* DATA UNDER STUDY
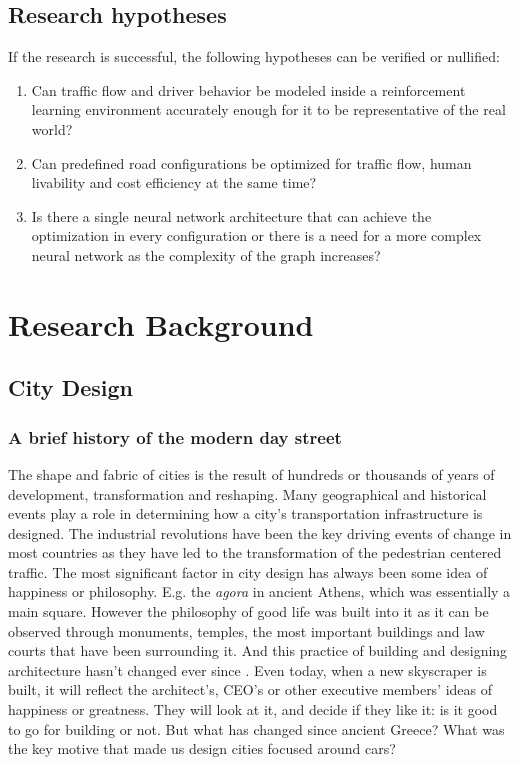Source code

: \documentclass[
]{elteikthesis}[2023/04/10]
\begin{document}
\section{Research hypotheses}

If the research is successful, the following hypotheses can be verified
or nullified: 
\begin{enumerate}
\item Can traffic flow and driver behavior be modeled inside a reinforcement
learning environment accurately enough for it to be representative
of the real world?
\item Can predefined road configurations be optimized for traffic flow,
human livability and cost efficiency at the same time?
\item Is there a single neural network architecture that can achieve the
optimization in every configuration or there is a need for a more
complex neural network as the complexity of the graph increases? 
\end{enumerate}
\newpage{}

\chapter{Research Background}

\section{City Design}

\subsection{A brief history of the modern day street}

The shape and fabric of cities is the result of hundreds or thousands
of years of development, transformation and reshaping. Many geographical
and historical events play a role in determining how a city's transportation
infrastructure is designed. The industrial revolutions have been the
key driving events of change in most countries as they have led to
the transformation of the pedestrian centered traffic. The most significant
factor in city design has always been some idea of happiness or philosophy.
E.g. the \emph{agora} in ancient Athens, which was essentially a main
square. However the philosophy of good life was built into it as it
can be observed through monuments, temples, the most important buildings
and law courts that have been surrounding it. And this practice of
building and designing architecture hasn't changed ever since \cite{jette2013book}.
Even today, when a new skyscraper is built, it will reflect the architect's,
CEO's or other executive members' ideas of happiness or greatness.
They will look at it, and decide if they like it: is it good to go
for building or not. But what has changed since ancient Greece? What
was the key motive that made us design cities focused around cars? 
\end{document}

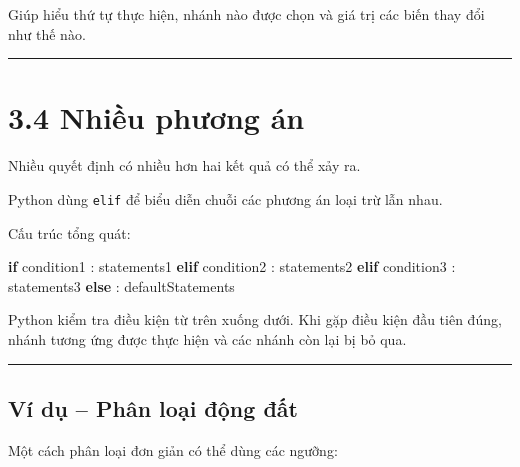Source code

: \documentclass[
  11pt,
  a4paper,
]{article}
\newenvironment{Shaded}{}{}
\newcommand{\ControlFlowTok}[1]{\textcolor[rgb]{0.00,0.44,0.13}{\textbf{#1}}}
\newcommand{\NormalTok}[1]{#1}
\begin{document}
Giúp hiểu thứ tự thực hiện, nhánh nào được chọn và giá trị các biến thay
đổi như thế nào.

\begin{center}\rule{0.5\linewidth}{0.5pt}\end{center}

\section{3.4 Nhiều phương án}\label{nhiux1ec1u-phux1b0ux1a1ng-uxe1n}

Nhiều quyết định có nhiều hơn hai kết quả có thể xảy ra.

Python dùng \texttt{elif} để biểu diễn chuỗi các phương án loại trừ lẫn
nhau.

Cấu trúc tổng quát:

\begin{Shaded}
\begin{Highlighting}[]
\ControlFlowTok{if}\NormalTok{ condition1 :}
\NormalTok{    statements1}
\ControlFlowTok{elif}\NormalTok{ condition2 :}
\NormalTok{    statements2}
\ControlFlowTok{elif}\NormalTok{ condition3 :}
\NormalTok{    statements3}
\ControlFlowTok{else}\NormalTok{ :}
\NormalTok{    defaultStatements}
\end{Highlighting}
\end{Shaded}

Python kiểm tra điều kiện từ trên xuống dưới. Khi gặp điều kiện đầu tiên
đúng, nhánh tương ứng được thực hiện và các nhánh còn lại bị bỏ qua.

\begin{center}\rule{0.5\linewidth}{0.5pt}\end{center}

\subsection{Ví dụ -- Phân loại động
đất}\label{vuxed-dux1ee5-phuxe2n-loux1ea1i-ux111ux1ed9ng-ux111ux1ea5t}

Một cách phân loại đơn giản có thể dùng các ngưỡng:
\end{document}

...

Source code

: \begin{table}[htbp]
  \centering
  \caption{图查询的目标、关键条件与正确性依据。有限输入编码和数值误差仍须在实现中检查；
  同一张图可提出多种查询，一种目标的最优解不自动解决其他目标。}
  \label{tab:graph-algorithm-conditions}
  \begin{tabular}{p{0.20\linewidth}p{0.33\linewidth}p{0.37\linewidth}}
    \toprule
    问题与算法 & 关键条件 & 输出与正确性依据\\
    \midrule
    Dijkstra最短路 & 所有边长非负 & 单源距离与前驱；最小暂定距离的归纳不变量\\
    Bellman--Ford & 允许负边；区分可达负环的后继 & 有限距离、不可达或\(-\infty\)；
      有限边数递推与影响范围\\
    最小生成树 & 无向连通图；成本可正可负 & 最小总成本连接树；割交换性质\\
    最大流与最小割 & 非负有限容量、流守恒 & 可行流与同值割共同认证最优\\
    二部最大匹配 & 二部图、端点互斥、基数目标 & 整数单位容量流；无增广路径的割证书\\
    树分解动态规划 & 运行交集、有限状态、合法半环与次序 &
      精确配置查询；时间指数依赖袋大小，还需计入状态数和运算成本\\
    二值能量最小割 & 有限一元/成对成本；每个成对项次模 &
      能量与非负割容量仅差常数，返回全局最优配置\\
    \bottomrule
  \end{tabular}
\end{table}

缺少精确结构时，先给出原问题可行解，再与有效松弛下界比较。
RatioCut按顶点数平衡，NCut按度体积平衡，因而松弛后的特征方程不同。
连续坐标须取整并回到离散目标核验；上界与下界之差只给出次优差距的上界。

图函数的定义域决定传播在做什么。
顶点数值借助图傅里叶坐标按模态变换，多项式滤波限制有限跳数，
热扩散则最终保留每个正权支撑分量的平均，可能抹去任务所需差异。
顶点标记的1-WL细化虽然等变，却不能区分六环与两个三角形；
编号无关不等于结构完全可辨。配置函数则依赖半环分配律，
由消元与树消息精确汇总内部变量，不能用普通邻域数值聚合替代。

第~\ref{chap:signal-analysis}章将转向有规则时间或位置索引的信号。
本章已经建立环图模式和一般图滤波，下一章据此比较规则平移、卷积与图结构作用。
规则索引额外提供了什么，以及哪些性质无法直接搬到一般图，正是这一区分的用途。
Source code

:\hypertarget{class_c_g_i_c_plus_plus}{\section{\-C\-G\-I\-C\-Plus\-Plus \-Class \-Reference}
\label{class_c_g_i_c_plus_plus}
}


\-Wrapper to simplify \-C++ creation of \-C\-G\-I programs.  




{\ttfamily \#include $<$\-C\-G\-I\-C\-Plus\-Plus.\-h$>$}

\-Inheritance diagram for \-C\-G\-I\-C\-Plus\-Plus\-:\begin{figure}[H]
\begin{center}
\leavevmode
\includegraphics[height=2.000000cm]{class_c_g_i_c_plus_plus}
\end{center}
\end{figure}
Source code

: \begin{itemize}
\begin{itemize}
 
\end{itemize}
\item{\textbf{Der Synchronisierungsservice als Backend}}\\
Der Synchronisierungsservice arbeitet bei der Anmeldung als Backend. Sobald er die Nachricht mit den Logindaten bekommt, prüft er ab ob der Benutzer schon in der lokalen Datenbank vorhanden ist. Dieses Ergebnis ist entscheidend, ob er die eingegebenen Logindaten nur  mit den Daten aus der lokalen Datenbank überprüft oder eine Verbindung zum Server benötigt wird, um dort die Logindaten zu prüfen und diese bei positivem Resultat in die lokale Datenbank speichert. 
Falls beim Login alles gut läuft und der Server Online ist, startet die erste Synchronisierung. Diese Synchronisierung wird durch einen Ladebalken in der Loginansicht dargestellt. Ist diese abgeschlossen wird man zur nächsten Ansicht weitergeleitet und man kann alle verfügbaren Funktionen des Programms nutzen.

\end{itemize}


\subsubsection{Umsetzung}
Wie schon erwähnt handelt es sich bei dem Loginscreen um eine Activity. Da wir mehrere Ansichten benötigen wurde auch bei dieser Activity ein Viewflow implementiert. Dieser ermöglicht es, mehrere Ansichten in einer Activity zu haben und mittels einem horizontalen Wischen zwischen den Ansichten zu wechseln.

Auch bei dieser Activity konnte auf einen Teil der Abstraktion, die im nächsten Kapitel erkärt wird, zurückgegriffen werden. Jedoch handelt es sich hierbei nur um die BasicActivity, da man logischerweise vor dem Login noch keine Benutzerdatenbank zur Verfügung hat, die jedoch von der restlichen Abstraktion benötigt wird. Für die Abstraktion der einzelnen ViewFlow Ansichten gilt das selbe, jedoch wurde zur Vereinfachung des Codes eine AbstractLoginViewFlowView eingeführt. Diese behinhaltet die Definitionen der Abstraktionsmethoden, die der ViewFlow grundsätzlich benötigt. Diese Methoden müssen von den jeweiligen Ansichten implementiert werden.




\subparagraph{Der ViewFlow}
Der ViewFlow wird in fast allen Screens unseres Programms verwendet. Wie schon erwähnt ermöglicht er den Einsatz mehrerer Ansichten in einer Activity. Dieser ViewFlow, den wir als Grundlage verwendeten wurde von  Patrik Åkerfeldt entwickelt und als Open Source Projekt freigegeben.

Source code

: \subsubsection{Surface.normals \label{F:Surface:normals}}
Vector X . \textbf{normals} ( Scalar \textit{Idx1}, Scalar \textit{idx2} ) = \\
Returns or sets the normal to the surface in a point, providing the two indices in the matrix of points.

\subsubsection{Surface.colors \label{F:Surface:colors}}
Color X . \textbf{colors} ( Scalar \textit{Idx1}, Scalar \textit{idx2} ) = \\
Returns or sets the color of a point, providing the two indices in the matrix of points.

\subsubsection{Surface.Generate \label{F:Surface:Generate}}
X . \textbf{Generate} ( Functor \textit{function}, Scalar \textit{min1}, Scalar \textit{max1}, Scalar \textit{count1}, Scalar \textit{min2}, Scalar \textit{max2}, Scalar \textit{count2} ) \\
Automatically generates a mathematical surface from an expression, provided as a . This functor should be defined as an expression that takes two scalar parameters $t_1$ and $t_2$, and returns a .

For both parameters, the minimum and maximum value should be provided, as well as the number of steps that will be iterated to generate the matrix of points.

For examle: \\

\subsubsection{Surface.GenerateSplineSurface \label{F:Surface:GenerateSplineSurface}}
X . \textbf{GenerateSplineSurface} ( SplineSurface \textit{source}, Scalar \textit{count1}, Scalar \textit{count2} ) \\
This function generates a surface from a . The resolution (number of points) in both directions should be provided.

* TASK INSTRUCTIONS
Write out exactly the lines that fall from the line with "For examle: \\" to the line with "This function generates" in the records above, keeping both ends.

* EXERCISE ANSWER
For examle: \\

\subsubsection{Surface.GenerateSplineSurface \label{F:Surface:GenerateSplineSurface}}
X . \textbf{GenerateSplineSurface} ( SplineSurface \textit{source}, Scalar \textit{count1}, Scalar \textit{count2} ) \\
This function generates a surface from a . The resolution (number of points) in both directions should be provided.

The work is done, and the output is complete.